Tips for Insuring a Round-the-World Trip Plan

Essentially, there are two types of travel insurance plan: a package plan with cancellation and a travel medical plan without. Typically, a round-the-world traveler doesn’t worry about cancellation and a travel medical plan will often have trip interruption coverage if you have to return home to handle an emergency. The most expensive part of a typical travel insurance plan is covering the cancellation bit, so if that’s out of the way, you can get coverage for your trip quite economically.

1. Start with how long you’ll be gone

Determine how long your trip will take. We’ve heard that you can scream around the world in just ten days, but we’re betting that’s not the kind of trip you’re thinking of taking. The maximum duration of a RTW air ticket is one year – twelve months – but of course, you may take your trip in just a few months or even longer than a year.

Travel medical insurance plans come in three basic durations:

  • Single trip – coverage for a single trip, that is no visits home, and for up to six months

  • Multi-trip – coverage for multiple trips that is purchased in increments

  • Long-term medical – continuous medical coverage for the long-term traveler

Some of these plans can be renewed when they end and others cannot, so it’s important to determine how long you’ll be gone so you can choose. If you’ll be gone a long time – at least a year – look into an annual travel insurance plan for the most comprehensive coverage in an economical package.

2. Determine whether you’ll have access to medical care

Round-the-world travelers are less concerned about having to cancel their trips than travelers with less flexibility in their schedule but medical risks are true anywhere you go.

The U.S. State Department’s country-specific web pages can tell you about the availability and quality of care you can expect where you’re traveling. You’ll know if medical facilities are few and far between and whether Western medicines are available as well as what to expect when it comes time to pay up.

In some countries, medical care – even medical care given to foreign visitors – is paid for upfront before it’s administered (except in emergencies).
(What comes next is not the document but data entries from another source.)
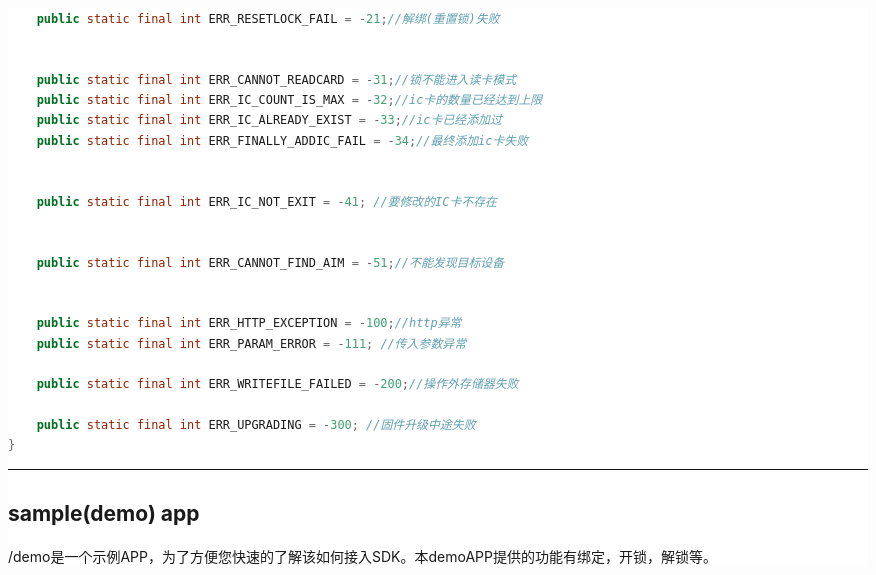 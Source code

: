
 ```java
    public static final int ERR_RESETLOCK_FAIL = -21;//解绑(重置锁)失败


    public static final int ERR_CANNOT_READCARD = -31;//锁不能进入读卡模式
    public static final int ERR_IC_COUNT_IS_MAX = -32;//ic卡的数量已经达到上限
    public static final int ERR_IC_ALREADY_EXIST = -33;//ic卡已经添加过
    public static final int ERR_FINALLY_ADDIC_FAIL = -34;//最终添加ic卡失败


    public static final int ERR_IC_NOT_EXIT = -41; //要修改的IC卡不存在


    public static final int ERR_CANNOT_FIND_AIM = -51;//不能发现目标设备


    public static final int ERR_HTTP_EXCEPTION = -100;//http异常
    public static final int ERR_PARAM_ERROR = -111; //传入参数异常

    public static final int ERR_WRITEFILE_FAILED = -200;//操作外存储器失败

    public static final int ERR_UPGRADING = -300; //固件升级中途失败
}
```

---

## sample(demo) app

/demo是一个示例APP，为了方便您快速的了解该如何接入SDK。本demoAPP提供的功能有绑定，开锁，解锁等。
Even in countries where everyone’s medical care is paid for by the taxpaying base, the patient is expected to bear at least some of the cost and this is where having an insurance provider who will arrange payment directly to the medical facility is handy.
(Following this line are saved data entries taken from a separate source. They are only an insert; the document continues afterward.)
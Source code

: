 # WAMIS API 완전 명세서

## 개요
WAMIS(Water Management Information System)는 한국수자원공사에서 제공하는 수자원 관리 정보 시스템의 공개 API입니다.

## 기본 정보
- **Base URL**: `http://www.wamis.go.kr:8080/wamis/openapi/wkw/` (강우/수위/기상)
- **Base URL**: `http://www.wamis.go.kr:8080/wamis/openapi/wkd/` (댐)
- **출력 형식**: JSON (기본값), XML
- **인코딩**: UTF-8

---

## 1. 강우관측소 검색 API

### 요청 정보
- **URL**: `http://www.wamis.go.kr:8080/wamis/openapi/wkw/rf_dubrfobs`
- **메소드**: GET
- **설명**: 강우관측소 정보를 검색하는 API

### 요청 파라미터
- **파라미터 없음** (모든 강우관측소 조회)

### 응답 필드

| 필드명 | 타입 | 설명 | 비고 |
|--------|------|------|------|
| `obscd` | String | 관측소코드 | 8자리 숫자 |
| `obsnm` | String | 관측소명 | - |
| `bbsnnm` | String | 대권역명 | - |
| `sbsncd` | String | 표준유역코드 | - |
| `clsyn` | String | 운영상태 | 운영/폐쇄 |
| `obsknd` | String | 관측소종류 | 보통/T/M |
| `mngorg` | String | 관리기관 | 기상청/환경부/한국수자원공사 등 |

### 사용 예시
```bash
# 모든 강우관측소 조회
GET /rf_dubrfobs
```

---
3. Determine your regional risk

Depending on where you’re going – i.e., a remote jungle village versus a more urban itinerary – you’ll need more or less medical and evacuation coverage. Either way, if you’re going to be far from medical care facilities, you’ll want to have a little more evacuation coverage. See how much travel medical and evacuation is enough to determine how much you’ll need.

4. Be aware that travel to some countries isn’t covered

Some travel insurance plans do not extend coverage to certain countries. In some cases, those countries are the ones identified in a current U.S. State Department travel warning or alert. Specifically, many travel insurance plans do not cover losses resulting from or caused by:

  • an act of declared or undeclared war

  • an incident deemed an act of terrorism by the U.S. government

  • civil disorder, political unrest, and riots

Take a look at the U.S. State Department Traveler’s information to determine whether where you are going is considered safe by your travel insurance provider. Select the country on this website and you’ll see the specific information about that country. When in doubt, call the travel insurance provider to be sure you’re covered for where you’re going.
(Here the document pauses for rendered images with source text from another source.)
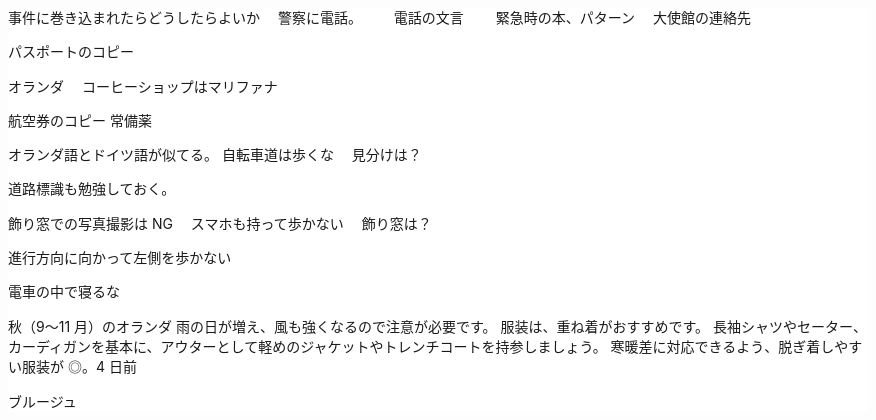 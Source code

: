 事件に巻き込まれたらどうしたらよいか
　警察に電話。
　　電話の文言
　　緊急時の本、パターン
　大使館の連絡先

パスポートのコピー

オランダ
　コーヒーショップはマリファナ

航空券のコピー
常備薬

オランダ語とドイツ語が似てる。
自転車道は歩くな
　見分けは？

道路標識も勉強しておく。

飾り窓での写真撮影は NG
　スマホも持って歩かない
　飾り窓は？

進行方向に向かって左側を歩かない

電車の中で寝るな

秋（9〜11 月）のオランダ
雨の日が増え、風も強くなるので注意が必要です。 服装は、重ね着がおすすめです。 長袖シャツやセーター、カーディガンを基本に、アウターとして軽めのジャケットやトレンチコートを持参しましょう。 寒暖差に対応できるよう、脱ぎ着しやすい服装が ◎。4 日前

ブルージュ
5. Factor in adventuresome opportunities

If you like to travel on the adventurous side – do a little paragliding in Bali, a little heli-skiing in Switzerland, a little SCUBA diving in Malaysia, for example – you’ll need to look into covering those activities.

Activities that are considered more risky are often not covered by travel insurance plans. That means if you break your ankle in a bad paragliding landing, your medical care won’t be covered. If you like to mountain climb, some plans do not cover you above 15,000 feet in elevation. There are other restrictions on adventure activities too.